Stored entries:
+++

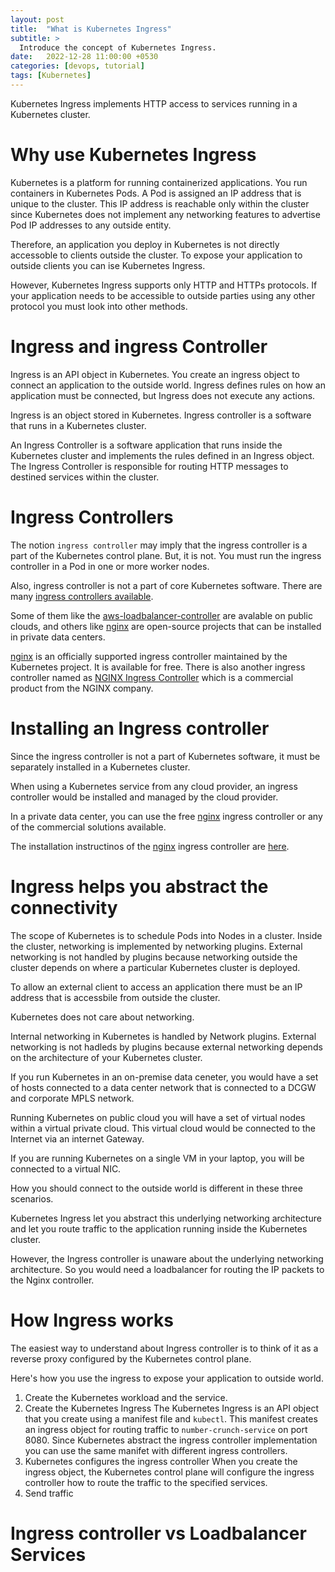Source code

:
 ```yaml
---
layout: post
title:  "What is Kubernetes Ingress"
subtitle: > 
  Introduce the concept of Kubernetes Ingress.
date:   2022-12-28 11:00:00 +0530
categories: [devops, tutorial]
tags: [Kubernetes]
---
```


Kubernetes Ingress implements HTTP access to services running in a Kubernetes cluster.

# Why use Kubernetes Ingress

Kubernetes is a platform for running containerized applications. You run containers in Kubernetes Pods. A Pod is assigned an IP address that is unique to the cluster. This IP address is reachable only within the cluster since Kubernetes does not implement any networking features to advertise Pod IP addresses to any outside entity.

Therefore, an application you deploy in Kubernetes is not directly accessoble to clients outside the cluster. To expose your application to outside clients you can ise Kubernetes Ingress. 

However, Kubernetes Ingress supports only HTTP and HTTPs protocols. If your application needs to be accessible to outside parties using any other protocol you must look into other methods.

# Ingress and ingress Controller

Ingress is an API object in Kubernetes. You create an ingress object to connect an application to the outside world. Ingress defines rules on how an application must be connected, but Ingress does not execute any actions. 

<div class="inline-highlight">
Ingress is an object stored in Kubernetes.
Ingress controller is a software that runs in a Kubernetes cluster.
</div>

An Ingress Controller is a software application that runs inside the Kubernetes cluster and implements the rules defined in an Ingress object. The Ingress Controller is responsible for routing HTTP messages to destined services within the cluster.

# Ingress Controllers

The notion `ingress controller` may imply that the ingress controller is a part of the Kubernetes control plane. But, it is not. You must run the ingress controller in a Pod in one or more worker nodes. 

Also, ingress controller is not a part of core Kubernetes software. There are many [ingress controllers available].

Some of them like the [aws-loadbalancer-controller] are avalable on public clouds, and others like [nginx] are open-source projects that can be installed in private data centers.

[nginx] is an officially supported ingress controller maintained by the Kubernetes project. It is available for free. There is also another ingress controller named as [NGINX Ingress Controller] which is a commercial product from the NGINX company.

# Installing an Ingress controller

Since the ingress controller is not a part of Kubernetes software, it must be separately installed in a Kubernetes cluster.

When using a Kubernetes service from any cloud provider, an ingress controller would be installed and managed by the cloud provider. 

In a private data center, you can use the free [nginx] ingress controller or any of the commercial solutions available. 

The installation instructinos of the [nginx] ingress controller are [here][nginx-installation].


# Ingress helps you abstract the connectivity

The scope of Kubernetes is to schedule Pods into Nodes in a cluster. Inside the cluster, networking is implemented by networking plugins. External networking is not handled by plugins because networking outside the cluster depends on where a particular Kubernetes cluster is deployed.

To allow an external client to access an application there must be an IP address that is accessbile from outside the cluster. 


Kubernetes does not care about networking. 

Internal networking in Kubernetes is handled by Network plugins. External networking is not hadleds by plugins because external networking depends on the architecture of your Kubernetes cluster.

If you run Kubernetes in an on-premise data ceneter, you would have a set of hosts connected to a data center network that is connected to a DCGW and corporate MPLS network.

Running Kubernetes on public cloud you will have a set of virtual nodes within a virtual private cloud. This virtual cloud would be connected to the Internet via an internet Gateway. 

If you are running Kubernetes on a single VM in your laptop, you will be connected to a virtual NIC. 

How you should connect to the outside world is different in these three scenarios. 

Kubernetes Ingress let you abstract this underlying networking architecture and let you route traffic to the application running inside the Kubernetes cluster.

However, the Ingress controller is unaware about the underlying networking architecture. So you would need a loadbalancer for routing the IP packets to the Nginx controller.

# How Ingress works

The easiest way to understand about Ingress controller is to think of it as a reverse proxy configured by the Kubernetes control plane. 

Here's how you use the ingress to expose your application to outside world.

1. Create the Kubernetes workload and the service.
2. Create the Kubernetes Ingress
The Kubernetes Ingress is an API object that you create using a manifest file and `kubectl`.
This manifest creates an ingress object for routing traffic to `number-crunch-service` on port 8080. Since Kubernetes abstract the ingress controller implementation you can use the same manifet with different ingress controllers.
3. Kubernetes configures the ingress controller
When you create the ingress object, the Kubernetes control plane will configure the ingress controller how to route the traffic to the specified services.
4. Send traffic

# Ingress controller vs Loadbalancer Services

[ingress controllers available]: https://kubernetes.io/docs/concepts/services-networking/ingress-controllers/
[aws-loadbalancer-controller]: https://github.com/kubernetes-sigs/aws-load-balancer-controller#readme
[nginx]: https://kubernetes.github.io/ingress-nginx/deploy/
[NGINX Ingress Controller]: https://www.nginx.com/products/nginx-ingress-controller/
[nginx-installation]: https://kubernetes.github.io/ingress-nginx/deploy/#quick-start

+++

### WHAT YOU WILL DO
Only the lines from where the data begins to the line with "# Why use Kubernetes Ingress", both of them included, should be reproduced word for word; no pictures.

### ANSWER TO THE EXERCISE
Source code

:
 ```yaml
---
layout: post
title:  "What is Kubernetes Ingress"
subtitle: > 
  Introduce the concept of Kubernetes Ingress.
date:   2022-12-28 11:00:00 +0530
categories: [devops, tutorial]
tags: [Kubernetes]
---
```


Kubernetes Ingress implements HTTP access to services running in a Kubernetes cluster.

# Why use Kubernetes Ingress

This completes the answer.